Common Threads Woven Throughout
Common Threads Woven Throughout

This month we focus on the rural church and rural ministry . . . but what exactly is rural, and how are rural areas different from small towns or micropolitan communities? Before you read other stories in this issue, be sure to read “A Salute to Small Towns, Rural Areas, Micropolitan Communities: Our Attempt at a Glossary of Terms.”

It takes many threads to weave a beautiful church, and I noticed four prevalent threads in many of the articles this month. And, while this issue is about rural ministry, I think these threads are important regardless of where your church, Sunday school class, elder board, small group, or ministry team meets.

The first thread I noticed is a zeal to move from an unhealthy to a healthy culture Successful leaders “face the brutal facts of the current reality” and then seek to do whatever it takes to move toward health. After all, healthy things naturally grow, bear fruit, and reproduce; unhealthy things either don’t do these things or you don’t want them to!

A second thread is synergy. Successful lead ministers are not solo leaders. Several articles provide examples of leaders developing people, expanding teamwork, and multiplying leadership, which is leading to continued growth.

Christian Standard Media is working on this one, too. Lookout Editor Shawn McMullen is now a contributing editor to this magazine, and I have become a contributing editor for The Lookout. Why? Shawn has leadership experience that will benefit Christian Standard and I have discipleship and small groups expierience that can enhance The Lookout. We complement each other well and we will add value to both magazines by working together rather than as individuals. We are developing one team that produces two magazines, and that’s better for both publications and the kingdom!

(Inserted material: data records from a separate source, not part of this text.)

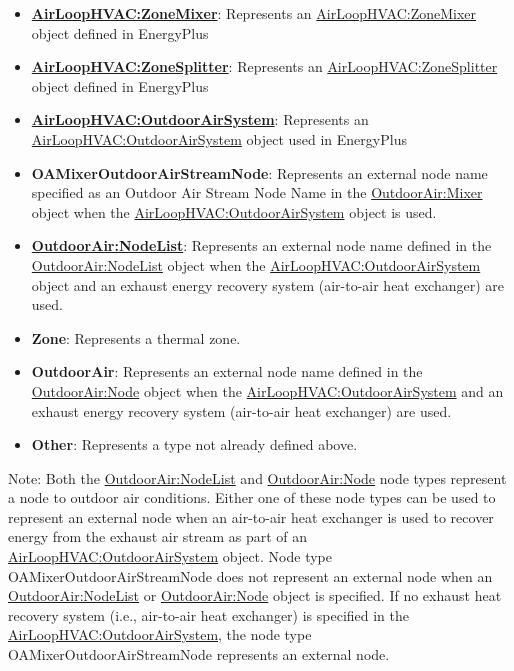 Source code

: \begin{itemize}
\item
  \textbf{\hyperref[airloophvaczonemixer]{AirLoopHVAC:ZoneMixer}}: Represents an \hyperref[airloophvaczonemixer]{AirLoopHVAC:ZoneMixer} object defined in EnergyPlus
\item
  \textbf{\hyperref[airloophvaczonesplitter]{AirLoopHVAC:ZoneSplitter}}: Represents an \hyperref[airloophvaczonesplitter]{AirLoopHVAC:ZoneSplitter} object defined in EnergyPlus
\item
  \textbf{\hyperref[airloophvacoutdoorairsystem]{AirLoopHVAC:OutdoorAirSystem}}: Represents an \hyperref[airloophvacoutdoorairsystem]{AirLoopHVAC:OutdoorAirSystem} object used in EnergyPlus
\item
  \textbf{OAMixerOutdoorAirStreamNode}: Represents an external node name specified as an Outdoor Air Stream Node Name in the \hyperref[outdoorairmixer]{OutdoorAir:Mixer} object when the \hyperref[airloophvacoutdoorairsystem]{AirLoopHVAC:OutdoorAirSystem} object is used.
\item
  \textbf{\hyperref[outdoorairnodelist]{OutdoorAir:NodeList}}: Represents an external node name defined in the \hyperref[outdoorairnodelist]{OutdoorAir:NodeList} object when the \hyperref[airloophvacoutdoorairsystem]{AirLoopHVAC:OutdoorAirSystem} object and an exhaust energy recovery system (air-to-air heat exchanger) are used.
\item
  \textbf{Zone}: Represents a thermal zone.
\item
  \textbf{OutdoorAir}: Represents an external node name defined in the \hyperref[outdoorairnode]{OutdoorAir:Node} object when the \hyperref[airloophvacoutdoorairsystem]{AirLoopHVAC:OutdoorAirSystem} and an exhaust energy recovery system (air-to-air heat exchanger) are used.
\item
  \textbf{Other}: Represents a type not already defined above.
\end{itemize}

Note: Both the \hyperref[outdoorairnodelist]{OutdoorAir:NodeList} and \hyperref[outdoorairnode]{OutdoorAir:Node} node types represent a node to outdoor air conditions. Either one of these node types can be used to represent an external node when an air-to-air heat exchanger is used to recover energy from the exhaust air stream as part of an \hyperref[airloophvacoutdoorairsystem]{AirLoopHVAC:OutdoorAirSystem} object. Node type OAMixerOutdoorAirStreamNode does not represent an external node when an \hyperref[outdoorairnodelist]{OutdoorAir:NodeList} or \hyperref[outdoorairnode]{OutdoorAir:Node} object is specified. If no exhaust heat recovery system (i.e., air-to-air heat exchanger) is specified in the \hyperref[airloophvacoutdoorairsystem]{AirLoopHVAC:OutdoorAirSystem}, the node type OAMixerOutdoorAirStreamNode represents an external node.

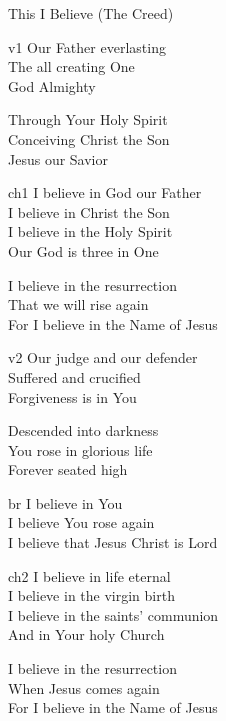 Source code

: \begin{song}{This I Believe (The Creed)}


    \begin{songframe}{v1}
        Our Father everlasting \\
        The all creating One \\
        God Almighty  
        
        Through Your Holy Spirit \\
        Conceiving Christ the Son \\
        Jesus our Savior
    \end{songframe}

    \begin{songframe}{ch1}
        I believe in God our Father \\
        I believe in Christ the Son \\
        I believe in the Holy Spirit \\
        Our God is three in One
        
        I believe in the resurrection \\
        That we will rise again \\
        For I believe in the Name of Jesus
    \end{songframe}

    \begin{songframe}{v2}
        Our judge and our defender \\
        Suffered and crucified \\
        Forgiveness is in You
        
        Descended into darkness \\
        You rose in glorious life \\
        Forever seated high
    \end{songframe}

    \begin{songframe}{br}
        I believe in You \\
        I believe You rose again \\
        I believe that Jesus Christ is Lord
    \end{songframe}

    \begin{songframe}{ch2}
        I believe in life eternal \\
        I believe in the virgin birth \\
        I believe in the saints' communion \\
        And in Your holy Church
        
        I believe in the resurrection \\
        When Jesus comes again \\
        For I believe in the Name of Jesus
    \end{songframe} 


\end{song}
\endinput
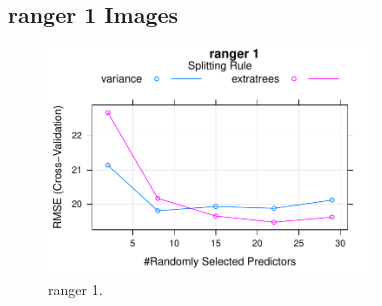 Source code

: 
\subsection{ranger 1 Images} 
 

\begin{figure} 
\centering  
\includegraphics[width=0.77\textwidth]{ML_report_task_1ranger_RMSEvNVariables.pdf} 
\caption{\label{fig:ML_report_task_1rangerRMSEvNVariables}ranger 1.} 
\end{figure} 
 
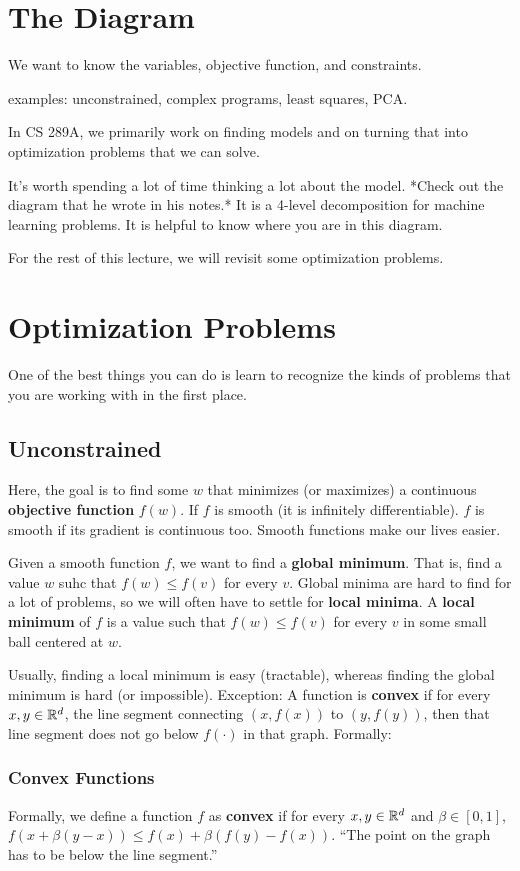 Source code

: \section{The Diagram}
We want to know the variables, objective function, and constraints.

examples: unconstrained, complex programs, least squares, PCA.

In CS 289A, we primarily work on finding models and on turning that into optimization problems that we can solve.

It's worth spending a lot of time thinking a lot about the model.
*Check out the diagram that he wrote in his notes.*
It is a 4-level decomposition for machine learning problems.
It is helpful to know where you are in this diagram.

For the rest of this lecture, we will revisit some optimization problems.

\section{Optimization Problems}
One of the best things you can do is learn to recognize the kinds of problems that you are working with in the first place.

\subsection{Unconstrained}
Here, the goal is to find some $w$ that minimizes (or maximizes) a continuous \textbf{objective function} $f(w)$.
If $f$ is smooth (it is infinitely differentiable).
$f$ is smooth if its gradient is continuous too.
Smooth functions make our lives easier.

Given a smooth function $f$, we want to find a \textbf{global minimum}.
That is, find a value $w$ suhc that $f(w) \leq f(v)$ for every $v$.
Global minima are hard to find for a lot of problems, so we will often have to settle for \textbf{local minima}.
A \textbf{local minimum} of $f$ is a value such that $f(w) \leq f(v)$ for every $v$ in some small ball centered at $w$.

Usually, finding a local minimum is easy (tractable), whereas finding the global minimum is hard (or impossible).
Exception: A function is \textbf{convex} if for every $x, y \in \mathbb R^d$, the line segment connecting $(x, f(x))$ to $(y, f(y))$, then that line segment does not go below $f(\cdot)$ in that graph.
Formally: 

\subsubsection{Convex Functions}
Formally, we define a function $f$ as \textbf{convex} if for every $x, y \in \mathbb R^d$ and $\beta \in [0, 1]$, $f(x + \beta(y - x)) \leq f(x) + \beta(f(y) - f(x))$.
``The point on the graph has to be below the line segment.''

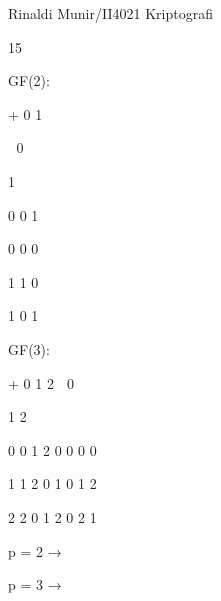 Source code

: \documentclass{article}
\begin{document}

Rinaldi Munir/II4021 Kriptografi

15

GF(2):

   +    0    1 


       0 

 1    

  0    0    1 


   0    0    0    

  1    1    0 


   1    0    1   

GF(3):

   +    0    1    2            0 

1   2

  0    0    1    2        0    0   0   0

  1    1    2    0        1    0   1   2

  2    2    0    1        2    0   2   1  

p = 2 → 

p = 3 →
\end{document}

The third thread that runs through the articles this month is a trust and reliance on the Holy Spirit in the leadership of the church. I noticed two interesting and symbiotic values expressed by several writers as they told their stories: humility and a dependence on God’s power. These two heart characteristics work hand-in-hand and are often the determining factors in the success of a church.

The fourth thread is a focus on what the people in their communities need as much as or more than what the already committed need. These churches, regardless of size or background, work diligently to learn how to carry out their mission in their particular culture. Their focus is much like that of Jesus who, as The Message paraphrases it, said, “I’m here to invite outsiders, not coddle insiders” (Matthew 9:13). They give attention to discipling insiders to help them mature and be a part of their mission to the community.

Whether you serve in an urban, suburban, or rural church, in a metropolitan, micropolitan, or nonmetropolitan area, I’m convinced you’ll learn many valuable lessons as you read this month’s issue. And as you do, watch for those threads. In which do you need to grow to better lead in your culture?